PASOK Spokesperson Accuses PM Mitsotakis of Misleading Public Over Constitutional Revision of Ministerial Immunity
Kostas Tsoukalas, spokesperson for PASOK, accused Prime Minister Kyriakos Mitsotakis of misleading citizens about the proposed constitutional changes, particularly the article governing ministerial criminal liability.
Accusation of public deception
PASOK press spokesman Kostas Tsoukalas fired back at Prime Minister Kyriakos Mitsotakis on Sunday, saying the premier's social media post on the constitutional revision process deliberately misrepresents how amendments are adopted. Tsoukalas insisted that it is the revisionary parliament, not the proposing government, that sets the final wording of each article.
The Prime Minister underestimates the intelligence of citizens. Everyone knows that the revisionary Parliament is the one that decides the wording of each article, not the proposing one.
He added that PASOK has already tabled its own proposals and made its stance clear, so the public knows exactly where the party stands when the matter reaches the chamber.
The Article 86 dispute
At the centre of the clash is Article 86, which deals with the criminal liability of ministers. For months the government had promised significant changes, but the proposal now unveiled keeps prosecutorial authority within parliament instead of transferring it to the ordinary courts. A prosecution would still require a roll-call vote and an absolute majority of all MPs.
Tsoukalas described the outcome as a superficial repackaging of the old system.
He was committing for months to a substantial revision of Article 86 and finally proposes to maintain in Parliament the authority to prosecute criminal offenses committed by members of the Government — ministers and deputy ministers — during the exercise of their duties, by a decision of the absolute majority of the total number of MPs, with a roll-call vote. In other words, it's a change in name only.
Government's institutional credibility
Beyond the specific article, PASOK argued that the administration has forfeited the credibility needed to lead a constitutional overhaul. Tsoukalas claimed the government had repeatedly violated the constitution and degraded institutions, making it unfit to act as a reformer now.

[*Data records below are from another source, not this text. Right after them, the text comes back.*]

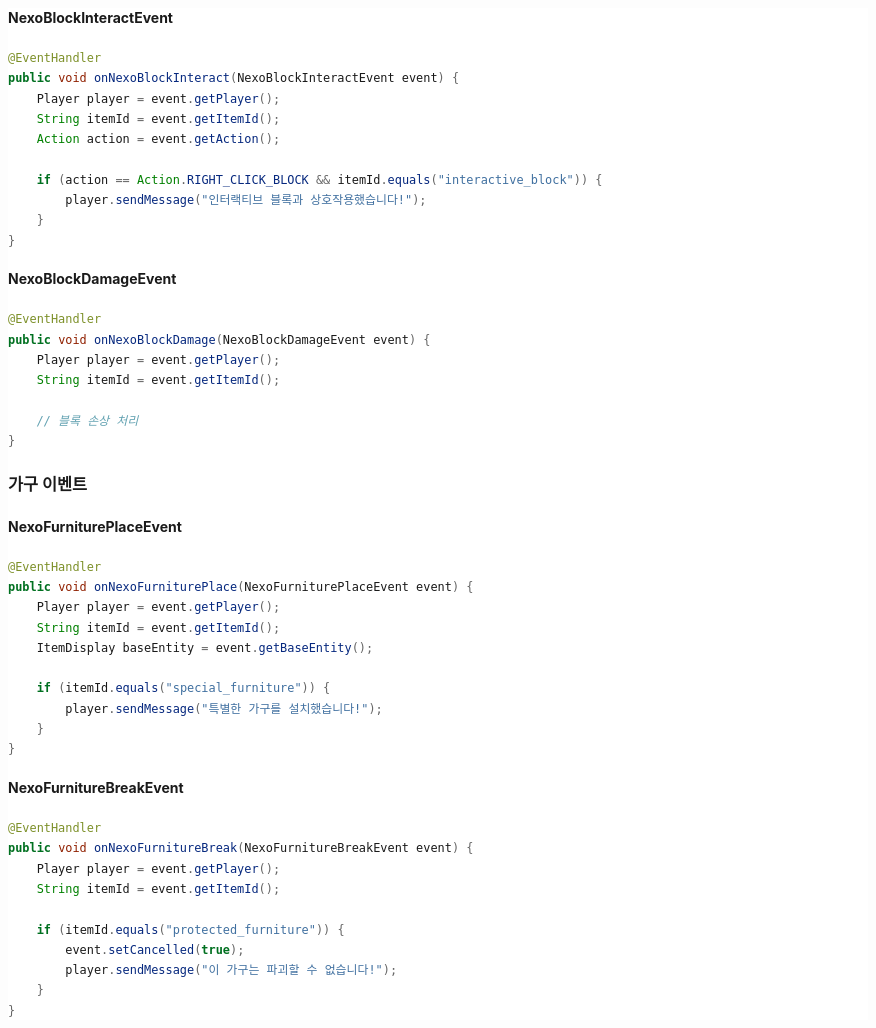 #### NexoBlockInteractEvent
```java
@EventHandler
public void onNexoBlockInteract(NexoBlockInteractEvent event) {
    Player player = event.getPlayer();
    String itemId = event.getItemId();
    Action action = event.getAction();
    
    if (action == Action.RIGHT_CLICK_BLOCK && itemId.equals("interactive_block")) {
        player.sendMessage("인터랙티브 블록과 상호작용했습니다!");
    }
}
```

#### NexoBlockDamageEvent
```java
@EventHandler
public void onNexoBlockDamage(NexoBlockDamageEvent event) {
    Player player = event.getPlayer();
    String itemId = event.getItemId();
    
    // 블록 손상 처리
}
```

### 가구 이벤트

#### NexoFurniturePlaceEvent
```java
@EventHandler
public void onNexoFurniturePlace(NexoFurniturePlaceEvent event) {
    Player player = event.getPlayer();
    String itemId = event.getItemId();
    ItemDisplay baseEntity = event.getBaseEntity();
    
    if (itemId.equals("special_furniture")) {
        player.sendMessage("특별한 가구를 설치했습니다!");
    }
}
```

#### NexoFurnitureBreakEvent
```java
@EventHandler
public void onNexoFurnitureBreak(NexoFurnitureBreakEvent event) {
    Player player = event.getPlayer();
    String itemId = event.getItemId();
    
    if (itemId.equals("protected_furniture")) {
        event.setCancelled(true);
        player.sendMessage("이 가구는 파괴할 수 없습니다!");
    }
}
```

Obviously, a government that has belittled institutions and repeatedly violated the Constitution has no capital of credibility. It showed this itself with its proposals.
He added that the same hypocritical attitude is evident across the government's other revision proposals.

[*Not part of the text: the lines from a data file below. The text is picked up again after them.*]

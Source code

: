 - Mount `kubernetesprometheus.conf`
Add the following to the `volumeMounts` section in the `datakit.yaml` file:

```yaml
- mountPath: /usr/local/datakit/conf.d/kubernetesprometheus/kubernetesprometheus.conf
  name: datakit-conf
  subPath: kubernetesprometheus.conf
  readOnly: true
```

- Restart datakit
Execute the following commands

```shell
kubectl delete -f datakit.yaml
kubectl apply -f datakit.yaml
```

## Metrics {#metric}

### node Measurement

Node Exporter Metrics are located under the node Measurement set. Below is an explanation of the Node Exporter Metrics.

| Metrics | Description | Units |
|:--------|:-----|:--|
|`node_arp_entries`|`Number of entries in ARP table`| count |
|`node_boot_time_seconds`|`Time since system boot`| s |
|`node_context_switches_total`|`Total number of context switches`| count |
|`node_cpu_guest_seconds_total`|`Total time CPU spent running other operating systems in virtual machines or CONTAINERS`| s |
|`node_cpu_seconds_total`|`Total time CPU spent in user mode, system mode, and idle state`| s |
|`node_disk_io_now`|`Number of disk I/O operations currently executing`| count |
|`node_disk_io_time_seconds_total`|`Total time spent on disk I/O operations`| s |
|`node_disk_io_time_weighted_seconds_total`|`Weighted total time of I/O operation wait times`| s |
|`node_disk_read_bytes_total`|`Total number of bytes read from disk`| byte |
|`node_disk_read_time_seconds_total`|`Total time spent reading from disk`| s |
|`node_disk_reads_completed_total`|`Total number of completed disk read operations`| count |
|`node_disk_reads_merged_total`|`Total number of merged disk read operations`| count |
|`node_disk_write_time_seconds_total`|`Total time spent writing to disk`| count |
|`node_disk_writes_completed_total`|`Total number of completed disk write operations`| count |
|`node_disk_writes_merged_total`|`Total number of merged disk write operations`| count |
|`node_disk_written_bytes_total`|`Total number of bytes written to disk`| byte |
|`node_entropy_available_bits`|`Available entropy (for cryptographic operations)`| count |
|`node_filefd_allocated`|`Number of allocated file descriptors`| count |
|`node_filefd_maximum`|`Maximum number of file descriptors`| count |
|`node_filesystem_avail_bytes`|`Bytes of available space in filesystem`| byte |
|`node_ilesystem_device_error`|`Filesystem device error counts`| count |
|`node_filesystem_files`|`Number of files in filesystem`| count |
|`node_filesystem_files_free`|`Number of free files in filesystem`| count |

PASOK's position and next steps
The main opposition party stressed that genuine constitutional change requires broad political consensus, not just a governing majority. PASOK said it would continue to act with responsibility and reliability, focusing on safeguarding the democratic functioning of the state.
Tsoukalas reiterated that the party will stick to its institutional role when the revision reaches the chamber, and urged a debate based on substance rather than pre-election rhetoric.